Since the square has four sides and perimeter 30 cm, one of its sides has length 7.5 cm. So its area is A_{S} = 7.5 x 7.5 = 56.25.

Regular hexagon:

The regular hexagon has six equal sides, so each side is of length 5 cm.

It is probably easiest to divide the hexagon into six equilateral triangles, each one of which has sidelength 5 cm. Using ideas from above, we see that the area of each of these triangles is ½ x 5 x √(5^{2} - 2.5 ^{2}). This is approximately 10.83 cm^{2}. So the area of the regular hexagon A_{H} = 6 x 10.83 = 64.95.

Circle:

If the perimeter of the circle is 30 cm, then we can find the radius using 30 = 2πr. So r = 30/2π = 15/2π. Leave this in this form for the moment. The area of the circle is then A_{C} = πr^{2} = π(15/π)^{2} = 15^{2}/π = 225/π = 71.62.

It is clear that the circle has the biggest area. It’s interesting that the areas of the regular polygons seem to increase as the number of sides increases.

#### Solution to the extension

Suppose that we look at a regular n-gon. In other words a regular polygon with n sides. As its perimeter is 30 cm, then one of its sides must have length 30/n and half of one of its sides must be 15/n cm long.

The diagram below shows one of the n isosceles triangles that make up the regular n-gon.
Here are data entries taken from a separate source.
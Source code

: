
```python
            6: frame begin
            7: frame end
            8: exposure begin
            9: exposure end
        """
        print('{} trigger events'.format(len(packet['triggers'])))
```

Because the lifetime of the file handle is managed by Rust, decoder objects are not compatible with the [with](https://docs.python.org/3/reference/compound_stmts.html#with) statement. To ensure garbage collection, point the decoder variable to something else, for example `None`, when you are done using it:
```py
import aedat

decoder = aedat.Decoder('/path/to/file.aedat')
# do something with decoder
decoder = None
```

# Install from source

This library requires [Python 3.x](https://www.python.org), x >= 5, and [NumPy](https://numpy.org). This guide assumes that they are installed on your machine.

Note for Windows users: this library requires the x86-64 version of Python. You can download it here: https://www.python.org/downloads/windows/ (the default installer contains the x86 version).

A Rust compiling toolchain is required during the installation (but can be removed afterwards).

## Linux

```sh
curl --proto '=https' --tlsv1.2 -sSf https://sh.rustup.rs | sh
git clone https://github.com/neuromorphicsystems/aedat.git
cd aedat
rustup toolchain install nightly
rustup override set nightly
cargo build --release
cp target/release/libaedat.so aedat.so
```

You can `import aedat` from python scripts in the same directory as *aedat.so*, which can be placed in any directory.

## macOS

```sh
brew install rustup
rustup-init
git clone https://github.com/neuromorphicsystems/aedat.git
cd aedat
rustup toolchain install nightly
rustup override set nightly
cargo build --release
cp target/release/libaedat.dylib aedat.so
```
Since n triangles together make up 2π at A, the angle (in degrees) in each triangle is 2π/n. So the angle BAC = 2π/n and the angle BAD is π/n.

In the right angled triangle ABD, BD/AD = tan (π/n). So AD = BD/tan (π/n). And so the area of triangle ABC is BD. AD = BD^{2}/tan (π/n) = [15/n]^{2}/tan (π/n).
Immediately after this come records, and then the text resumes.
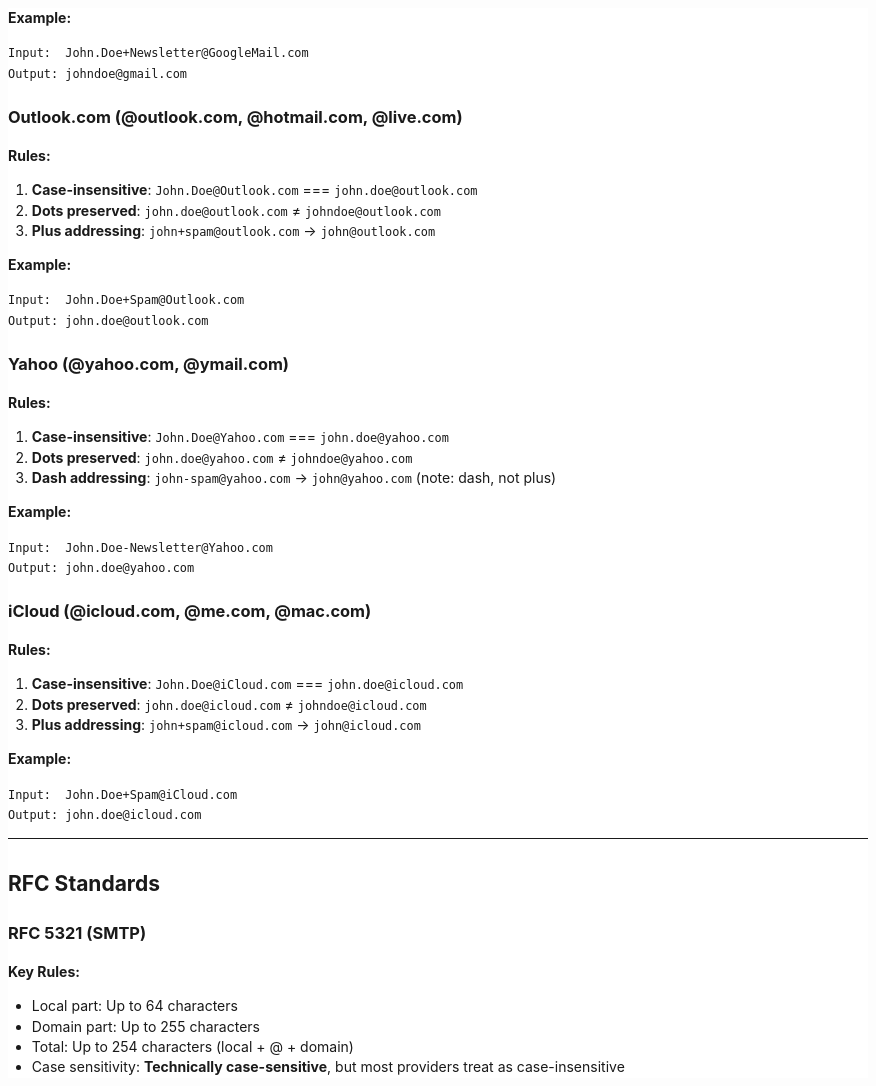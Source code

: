 **Example:**
```
Input:  John.Doe+Newsletter@GoogleMail.com
Output: johndoe@gmail.com
```

### Outlook.com (@outlook.com, @hotmail.com, @live.com)

**Rules:**
1. **Case-insensitive**: `John.Doe@Outlook.com` === `john.doe@outlook.com`
2. **Dots preserved**: `john.doe@outlook.com` ≠ `johndoe@outlook.com`
3. **Plus addressing**: `john+spam@outlook.com` → `john@outlook.com`

**Example:**
```
Input:  John.Doe+Spam@Outlook.com
Output: john.doe@outlook.com
```

### Yahoo (@yahoo.com, @ymail.com)

**Rules:**
1. **Case-insensitive**: `John.Doe@Yahoo.com` === `john.doe@yahoo.com`
2. **Dots preserved**: `john.doe@yahoo.com` ≠ `johndoe@yahoo.com`
3. **Dash addressing**: `john-spam@yahoo.com` → `john@yahoo.com` (note: dash, not plus)

**Example:**
```
Input:  John.Doe-Newsletter@Yahoo.com
Output: john.doe@yahoo.com
```

### iCloud (@icloud.com, @me.com, @mac.com)

**Rules:**
1. **Case-insensitive**: `John.Doe@iCloud.com` === `john.doe@icloud.com`
2. **Dots preserved**: `john.doe@icloud.com` ≠ `johndoe@icloud.com`
3. **Plus addressing**: `john+spam@icloud.com` → `john@icloud.com`

**Example:**
```
Input:  John.Doe+Spam@iCloud.com
Output: john.doe@icloud.com
```

---

## RFC Standards

### RFC 5321 (SMTP)

**Key Rules:**
- Local part: Up to 64 characters
- Domain part: Up to 255 characters
- Total: Up to 254 characters (local + @ + domain)
- Case sensitivity: **Technically case-sensitive**, but most providers treat as case-insensitive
But we want the area of the regular n-gon which is formed from n triangles congruent to triangle ABC. This area is therefore A_{N} = n{(15/n)^{2}/tan (π/n)} = 225/[n tan(π/n)].
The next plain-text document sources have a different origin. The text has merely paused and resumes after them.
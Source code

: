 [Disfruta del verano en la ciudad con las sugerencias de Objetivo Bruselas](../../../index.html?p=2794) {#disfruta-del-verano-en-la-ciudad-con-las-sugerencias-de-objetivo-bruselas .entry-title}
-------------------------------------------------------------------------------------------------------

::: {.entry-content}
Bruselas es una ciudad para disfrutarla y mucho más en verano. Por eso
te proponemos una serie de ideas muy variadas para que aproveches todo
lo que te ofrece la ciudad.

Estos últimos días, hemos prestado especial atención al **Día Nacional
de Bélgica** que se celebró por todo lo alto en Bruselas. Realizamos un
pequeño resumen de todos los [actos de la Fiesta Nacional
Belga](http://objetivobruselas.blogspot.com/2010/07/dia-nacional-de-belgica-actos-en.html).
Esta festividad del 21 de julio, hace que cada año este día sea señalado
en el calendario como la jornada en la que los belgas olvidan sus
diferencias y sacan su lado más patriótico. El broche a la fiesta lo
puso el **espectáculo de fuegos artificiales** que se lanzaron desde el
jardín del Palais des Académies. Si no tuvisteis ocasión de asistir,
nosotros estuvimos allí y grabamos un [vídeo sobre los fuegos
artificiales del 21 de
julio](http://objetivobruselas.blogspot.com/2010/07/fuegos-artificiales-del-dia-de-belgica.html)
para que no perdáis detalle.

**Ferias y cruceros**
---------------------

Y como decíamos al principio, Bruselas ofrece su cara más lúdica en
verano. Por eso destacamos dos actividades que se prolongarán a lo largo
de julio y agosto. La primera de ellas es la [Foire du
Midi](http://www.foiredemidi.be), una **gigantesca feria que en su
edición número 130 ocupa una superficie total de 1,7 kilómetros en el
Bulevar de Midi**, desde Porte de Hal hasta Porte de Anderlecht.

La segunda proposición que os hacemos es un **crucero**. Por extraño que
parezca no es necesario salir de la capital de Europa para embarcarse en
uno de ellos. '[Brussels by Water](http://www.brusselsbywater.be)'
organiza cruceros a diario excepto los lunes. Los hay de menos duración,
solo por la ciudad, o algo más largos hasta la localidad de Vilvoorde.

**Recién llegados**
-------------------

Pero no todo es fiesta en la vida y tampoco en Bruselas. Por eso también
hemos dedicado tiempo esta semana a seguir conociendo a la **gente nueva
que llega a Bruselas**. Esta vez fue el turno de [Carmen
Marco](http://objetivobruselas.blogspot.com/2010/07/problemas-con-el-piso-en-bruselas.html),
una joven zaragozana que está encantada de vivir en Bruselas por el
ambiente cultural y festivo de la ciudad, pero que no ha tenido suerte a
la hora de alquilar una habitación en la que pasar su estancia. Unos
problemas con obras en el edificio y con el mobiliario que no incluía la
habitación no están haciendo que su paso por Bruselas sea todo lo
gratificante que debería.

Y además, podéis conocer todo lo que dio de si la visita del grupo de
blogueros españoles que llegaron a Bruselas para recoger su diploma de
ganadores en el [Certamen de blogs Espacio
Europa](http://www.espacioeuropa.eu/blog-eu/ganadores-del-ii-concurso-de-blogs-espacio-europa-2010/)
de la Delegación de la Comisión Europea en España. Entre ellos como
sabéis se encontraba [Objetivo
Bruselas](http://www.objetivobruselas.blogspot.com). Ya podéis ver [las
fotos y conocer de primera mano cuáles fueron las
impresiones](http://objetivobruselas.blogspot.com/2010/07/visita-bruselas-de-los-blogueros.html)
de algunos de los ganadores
Let’s check to see that we haven’t made any errors here by using n = 3, 4 and 6. In these cases we should get the same values that we got for the equilateral triangle, the square and the regular hexagon.

n = 3: A_{N} = 225/[3 tan(π/3)] = 225/3√3 = 25√3 = 43.30.

n = 4: A_{N} = 225/[4 tan(π/4)] = 225/4 = 56.25.

n = 6: A_{N} = 225/[6 tan(π/6)] = 225√3/6 = 75√3/2 = 64.95.

Since we do, then there is a very good chance that we have made no mistakes so far!

So A_{N} = 225/[n tan(π/n)]. Is it obvious what value of n gives us a maximum value? You might like to program a computer to run off values for n up to say 100. It may be possible to do this if you have some calculus under your belt but that is not likely at Level 6. So you may have to rely on a table showing you that the values of A_{N} actually keep increasing as n increases. In that case there is no biggest polygon.

Having said that though, we can show that A_{N} is never bigger than a certain value. The thing that you need to know is that for q small, tan q is very close to being equal to q. Let’s use that approximation to see what happens.

A_{N} = 225/[n tan(π/n)] » 225/n(π/n) since for n large, π/n is very small and so tan (p/n) is approximately equal to π/n.

Then A_{N} » 225/n(π/n) = 225/π. Now the surprising thing is that this is the area of the circle with perimeter 30 cm!

One final thing, it runs out that tan(p/n) is always bigger than π/n. So A_{N} is always slightly less than 225/π. We can make a regular polygon with perimeter 30 cm that is as close as we like to the area of the circle with the same perimeter but it will never quite be as big.

It at least makes sense that the area of a polygon with a large number of sides can approximate the area of a circle. After all if you draw a polygon with 100 sides, say, then it is getting to look very much like a circle. In fact it would be hard to see the difference. And that’s the point. There is very little difference between the area of a regular polygon with n sides and perimeter 30 cm, where n is large, and the area of a circle with perimeter 30 cm.